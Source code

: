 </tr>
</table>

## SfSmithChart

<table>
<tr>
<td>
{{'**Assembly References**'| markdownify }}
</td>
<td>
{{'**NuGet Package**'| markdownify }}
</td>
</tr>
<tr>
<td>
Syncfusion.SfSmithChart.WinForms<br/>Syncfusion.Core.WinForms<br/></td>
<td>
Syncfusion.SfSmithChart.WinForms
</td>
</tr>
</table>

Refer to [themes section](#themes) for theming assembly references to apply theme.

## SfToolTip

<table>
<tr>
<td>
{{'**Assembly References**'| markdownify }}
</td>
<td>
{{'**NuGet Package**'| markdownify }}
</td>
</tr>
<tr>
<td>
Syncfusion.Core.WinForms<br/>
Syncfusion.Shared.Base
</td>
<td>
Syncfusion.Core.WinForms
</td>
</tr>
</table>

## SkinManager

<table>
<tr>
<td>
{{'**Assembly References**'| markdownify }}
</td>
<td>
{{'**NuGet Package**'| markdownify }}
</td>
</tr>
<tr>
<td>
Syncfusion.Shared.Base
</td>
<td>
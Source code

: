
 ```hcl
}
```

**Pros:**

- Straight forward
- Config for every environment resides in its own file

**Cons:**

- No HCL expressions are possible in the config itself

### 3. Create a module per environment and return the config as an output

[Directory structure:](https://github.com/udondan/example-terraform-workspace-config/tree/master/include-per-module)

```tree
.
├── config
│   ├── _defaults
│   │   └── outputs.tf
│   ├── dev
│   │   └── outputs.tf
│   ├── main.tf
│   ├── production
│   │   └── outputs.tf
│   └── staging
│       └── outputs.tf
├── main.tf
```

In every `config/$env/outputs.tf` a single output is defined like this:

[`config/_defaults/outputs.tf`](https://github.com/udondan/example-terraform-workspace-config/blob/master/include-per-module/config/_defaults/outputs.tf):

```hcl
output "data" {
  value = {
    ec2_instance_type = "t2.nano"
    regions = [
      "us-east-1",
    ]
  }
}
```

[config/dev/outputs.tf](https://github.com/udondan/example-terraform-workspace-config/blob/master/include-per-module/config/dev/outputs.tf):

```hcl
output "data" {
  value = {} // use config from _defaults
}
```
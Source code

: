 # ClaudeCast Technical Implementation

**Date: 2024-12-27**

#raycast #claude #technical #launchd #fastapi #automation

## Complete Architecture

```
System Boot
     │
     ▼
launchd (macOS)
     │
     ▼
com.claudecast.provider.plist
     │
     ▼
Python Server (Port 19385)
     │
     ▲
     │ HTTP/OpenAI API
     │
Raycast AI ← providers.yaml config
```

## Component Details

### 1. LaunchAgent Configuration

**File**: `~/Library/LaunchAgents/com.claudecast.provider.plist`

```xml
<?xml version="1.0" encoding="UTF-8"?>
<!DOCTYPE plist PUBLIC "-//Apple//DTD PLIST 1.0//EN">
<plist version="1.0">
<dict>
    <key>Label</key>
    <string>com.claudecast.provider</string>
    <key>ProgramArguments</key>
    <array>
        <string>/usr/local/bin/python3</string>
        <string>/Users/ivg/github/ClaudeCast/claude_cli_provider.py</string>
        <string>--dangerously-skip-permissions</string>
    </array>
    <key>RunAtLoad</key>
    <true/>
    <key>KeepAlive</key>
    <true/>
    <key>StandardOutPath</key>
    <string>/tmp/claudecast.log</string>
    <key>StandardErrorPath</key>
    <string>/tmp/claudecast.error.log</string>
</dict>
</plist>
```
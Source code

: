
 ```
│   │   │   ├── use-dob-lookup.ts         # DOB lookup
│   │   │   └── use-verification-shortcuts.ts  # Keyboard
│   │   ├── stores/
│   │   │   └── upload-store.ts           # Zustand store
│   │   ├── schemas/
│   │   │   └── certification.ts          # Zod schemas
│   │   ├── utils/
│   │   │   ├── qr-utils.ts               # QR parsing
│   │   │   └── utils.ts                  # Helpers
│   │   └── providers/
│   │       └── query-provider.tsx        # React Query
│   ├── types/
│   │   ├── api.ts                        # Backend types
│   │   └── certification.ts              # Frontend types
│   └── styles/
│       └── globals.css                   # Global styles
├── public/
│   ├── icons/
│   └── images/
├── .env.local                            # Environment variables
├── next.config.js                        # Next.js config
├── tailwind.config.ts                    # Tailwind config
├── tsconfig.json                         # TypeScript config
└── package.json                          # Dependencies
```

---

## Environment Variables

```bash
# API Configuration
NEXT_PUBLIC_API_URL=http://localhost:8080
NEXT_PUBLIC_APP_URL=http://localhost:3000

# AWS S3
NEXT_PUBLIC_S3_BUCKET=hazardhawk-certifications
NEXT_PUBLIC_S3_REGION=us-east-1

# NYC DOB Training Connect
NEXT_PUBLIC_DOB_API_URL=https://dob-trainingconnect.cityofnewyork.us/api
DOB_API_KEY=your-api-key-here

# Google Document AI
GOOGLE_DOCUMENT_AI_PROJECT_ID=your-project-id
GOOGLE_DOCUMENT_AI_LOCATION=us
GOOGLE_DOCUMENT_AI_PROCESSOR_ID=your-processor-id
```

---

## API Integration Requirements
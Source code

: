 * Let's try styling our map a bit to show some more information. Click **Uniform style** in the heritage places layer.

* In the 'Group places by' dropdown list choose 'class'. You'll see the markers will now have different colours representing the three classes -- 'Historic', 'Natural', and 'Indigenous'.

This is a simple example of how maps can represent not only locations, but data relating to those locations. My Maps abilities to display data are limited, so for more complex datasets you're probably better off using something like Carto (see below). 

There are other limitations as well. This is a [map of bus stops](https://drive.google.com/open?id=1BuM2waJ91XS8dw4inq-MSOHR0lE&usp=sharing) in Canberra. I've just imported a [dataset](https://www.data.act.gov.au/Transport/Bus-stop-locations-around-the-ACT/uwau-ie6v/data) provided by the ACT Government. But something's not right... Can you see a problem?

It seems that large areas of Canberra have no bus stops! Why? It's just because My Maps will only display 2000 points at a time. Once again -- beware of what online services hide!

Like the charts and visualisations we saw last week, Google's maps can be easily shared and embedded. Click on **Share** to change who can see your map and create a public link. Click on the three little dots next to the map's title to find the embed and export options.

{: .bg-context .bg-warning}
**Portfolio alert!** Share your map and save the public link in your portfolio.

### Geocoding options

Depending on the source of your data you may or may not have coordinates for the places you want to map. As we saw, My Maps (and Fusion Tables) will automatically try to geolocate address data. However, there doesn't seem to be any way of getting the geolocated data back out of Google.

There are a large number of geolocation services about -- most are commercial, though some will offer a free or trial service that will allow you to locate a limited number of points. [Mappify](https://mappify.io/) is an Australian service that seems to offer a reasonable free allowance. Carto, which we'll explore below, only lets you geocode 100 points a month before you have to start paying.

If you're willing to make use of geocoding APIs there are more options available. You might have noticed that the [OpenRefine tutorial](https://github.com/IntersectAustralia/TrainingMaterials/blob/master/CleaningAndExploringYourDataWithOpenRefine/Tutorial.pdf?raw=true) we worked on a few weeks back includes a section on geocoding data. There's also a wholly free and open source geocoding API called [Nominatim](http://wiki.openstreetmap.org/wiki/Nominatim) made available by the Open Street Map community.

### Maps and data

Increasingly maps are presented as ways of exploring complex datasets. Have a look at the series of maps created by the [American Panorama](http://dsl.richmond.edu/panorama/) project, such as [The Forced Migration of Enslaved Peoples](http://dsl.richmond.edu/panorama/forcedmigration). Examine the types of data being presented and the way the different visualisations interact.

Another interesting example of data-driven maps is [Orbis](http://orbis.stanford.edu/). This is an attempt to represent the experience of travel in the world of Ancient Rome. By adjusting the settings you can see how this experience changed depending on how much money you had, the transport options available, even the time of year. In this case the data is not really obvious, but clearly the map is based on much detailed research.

^^^^^^^^^^^^^^^^

- _Assigned task_
Make an exact copy of all the data.

- _Task solution_
Source code

: </tr>
</table>

## SfSmithChart

<table>
<tr>
<td>
{{'**Assembly References**'| markdownify }}
</td>
<td>
{{'**NuGet Package**'| markdownify }}
</td>
</tr>
<tr>
<td>
Syncfusion.SfSmithChart.WinForms<br/>Syncfusion.Core.WinForms<br/></td>
<td>
Syncfusion.SfSmithChart.WinForms
</td>
</tr>
</table>

Refer to [themes section](#themes) for theming assembly references to apply theme.

## SfToolTip

<table>
<tr>
<td>
{{'**Assembly References**'| markdownify }}
</td>
<td>
{{'**NuGet Package**'| markdownify }}
</td>
</tr>
<tr>
<td>
Syncfusion.Core.WinForms<br/>
Syncfusion.Shared.Base
</td>
<td>
Syncfusion.Core.WinForms
</td>
</tr>
</table>

## SkinManager

<table>
<tr>
<td>
{{'**Assembly References**'| markdownify }}
</td>
<td>
{{'**NuGet Package**'| markdownify }}
</td>
</tr>
<tr>
<td>
Syncfusion.Shared.Base
</td>
<td>
Source code

:
 ```hcl
}
```

**Pros:**

- Straight forward
- Config for every environment resides in its own file

**Cons:**

- No HCL expressions are possible in the config itself

### 3. Create a module per environment and return the config as an output

[Directory structure:](https://github.com/udondan/example-terraform-workspace-config/tree/master/include-per-module)

```tree
.
├── config
│   ├── _defaults
│   │   └── outputs.tf
│   ├── dev
│   │   └── outputs.tf
│   ├── main.tf
│   ├── production
│   │   └── outputs.tf
│   └── staging
│       └── outputs.tf
├── main.tf
```

In every `config/$env/outputs.tf` a single output is defined like this:

[`config/_defaults/outputs.tf`](https://github.com/udondan/example-terraform-workspace-config/blob/master/include-per-module/config/_defaults/outputs.tf):

```hcl
output "data" {
  value = {
    ec2_instance_type = "t2.nano"
    regions = [
      "us-east-1",
    ]
  }
}
```

[config/dev/outputs.tf](https://github.com/udondan/example-terraform-workspace-config/blob/master/include-per-module/config/dev/outputs.tf):

```hcl
output "data" {
  value = {} // use config from _defaults
}
```
Source code

: # ClaudeCast Technical Implementation

**Date: 2024-12-27**

#raycast #claude #technical #launchd #fastapi #automation

## Complete Architecture

```
System Boot
     │
     ▼
launchd (macOS)
     │
     ▼
com.claudecast.provider.plist
     │
     ▼
Python Server (Port 19385)
     │
     ▲
     │ HTTP/OpenAI API
     │
Raycast AI ← providers.yaml config
```

## Component Details

### 1. LaunchAgent Configuration

**File**: `~/Library/LaunchAgents/com.claudecast.provider.plist`

```xml
<?xml version="1.0" encoding="UTF-8"?>
<!DOCTYPE plist PUBLIC "-//Apple//DTD PLIST 1.0//EN">
<plist version="1.0">
<dict>
    <key>Label</key>
    <string>com.claudecast.provider</string>
    <key>ProgramArguments</key>
    <array>
        <string>/usr/local/bin/python3</string>
        <string>/Users/ivg/github/ClaudeCast/claude_cli_provider.py</string>
        <string>--dangerously-skip-permissions</string>
    </array>
    <key>RunAtLoad</key>
    <true/>
    <key>KeepAlive</key>
    <true/>
    <key>StandardOutPath</key>
    <string>/tmp/claudecast.log</string>
    <key>StandardErrorPath</key>
    <string>/tmp/claudecast.error.log</string>
</dict>
</plist>
```
Source code

:
 ```
│   │   │   ├── use-dob-lookup.ts         # DOB lookup
│   │   │   └── use-verification-shortcuts.ts  # Keyboard
│   │   ├── stores/
│   │   │   └── upload-store.ts           # Zustand store
│   │   ├── schemas/
│   │   │   └── certification.ts          # Zod schemas
│   │   ├── utils/
│   │   │   ├── qr-utils.ts               # QR parsing
│   │   │   └── utils.ts                  # Helpers
│   │   └── providers/
│   │       └── query-provider.tsx        # React Query
│   ├── types/
│   │   ├── api.ts                        # Backend types
│   │   └── certification.ts              # Frontend types
│   └── styles/
│       └── globals.css                   # Global styles
├── public/
│   ├── icons/
│   └── images/
├── .env.local                            # Environment variables
├── next.config.js                        # Next.js config
├── tailwind.config.ts                    # Tailwind config
├── tsconfig.json                         # TypeScript config
└── package.json                          # Dependencies
```

---

## Environment Variables

```bash
# API Configuration
NEXT_PUBLIC_API_URL=http://localhost:8080
NEXT_PUBLIC_APP_URL=http://localhost:3000

# AWS S3
NEXT_PUBLIC_S3_BUCKET=hazardhawk-certifications
NEXT_PUBLIC_S3_REGION=us-east-1

# NYC DOB Training Connect
NEXT_PUBLIC_DOB_API_URL=https://dob-trainingconnect.cityofnewyork.us/api
DOB_API_KEY=your-api-key-here

# Google Document AI
GOOGLE_DOCUMENT_AI_PROJECT_ID=your-project-id
GOOGLE_DOCUMENT_AI_LOCATION=us
GOOGLE_DOCUMENT_AI_PROCESSOR_ID=your-processor-id
```

---

## API Integration Requirements
Source code

: * Let's try styling our map a bit to show some more information. Click **Uniform style** in the heritage places layer.

* In the 'Group places by' dropdown list choose 'class'. You'll see the markers will now have different colours representing the three classes -- 'Historic', 'Natural', and 'Indigenous'.

This is a simple example of how maps can represent not only locations, but data relating to those locations. My Maps abilities to display data are limited, so for more complex datasets you're probably better off using something like Carto (see below). 

There are other limitations as well. This is a [map of bus stops](https://drive.google.com/open?id=1BuM2waJ91XS8dw4inq-MSOHR0lE&usp=sharing) in Canberra. I've just imported a [dataset](https://www.data.act.gov.au/Transport/Bus-stop-locations-around-the-ACT/uwau-ie6v/data) provided by the ACT Government. But something's not right... Can you see a problem?

It seems that large areas of Canberra have no bus stops! Why? It's just because My Maps will only display 2000 points at a time. Once again -- beware of what online services hide!

Like the charts and visualisations we saw last week, Google's maps can be easily shared and embedded. Click on **Share** to change who can see your map and create a public link. Click on the three little dots next to the map's title to find the embed and export options.

{: .bg-context .bg-warning}
**Portfolio alert!** Share your map and save the public link in your portfolio.

### Geocoding options

Depending on the source of your data you may or may not have coordinates for the places you want to map. As we saw, My Maps (and Fusion Tables) will automatically try to geolocate address data. However, there doesn't seem to be any way of getting the geolocated data back out of Google.

There are a large number of geolocation services about -- most are commercial, though some will offer a free or trial service that will allow you to locate a limited number of points. [Mappify](https://mappify.io/) is an Australian service that seems to offer a reasonable free allowance. Carto, which we'll explore below, only lets you geocode 100 points a month before you have to start paying.

If you're willing to make use of geocoding APIs there are more options available. You might have noticed that the [OpenRefine tutorial](https://github.com/IntersectAustralia/TrainingMaterials/blob/master/CleaningAndExploringYourDataWithOpenRefine/Tutorial.pdf?raw=true) we worked on a few weeks back includes a section on geocoding data. There's also a wholly free and open source geocoding API called [Nominatim](http://wiki.openstreetmap.org/wiki/Nominatim) made available by the Open Street Map community.

### Maps and data

Increasingly maps are presented as ways of exploring complex datasets. Have a look at the series of maps created by the [American Panorama](http://dsl.richmond.edu/panorama/) project, such as [The Forced Migration of Enslaved Peoples](http://dsl.richmond.edu/panorama/forcedmigration). Examine the types of data being presented and the way the different visualisations interact.

Another interesting example of data-driven maps is [Orbis](http://orbis.stanford.edu/). This is an attempt to represent the experience of travel in the world of Ancient Rome. By adjusting the settings you can see how this experience changed depending on how much money you had, the transport options available, even the time of year. In this case the data is not really obvious, but clearly the map is based on much detailed research.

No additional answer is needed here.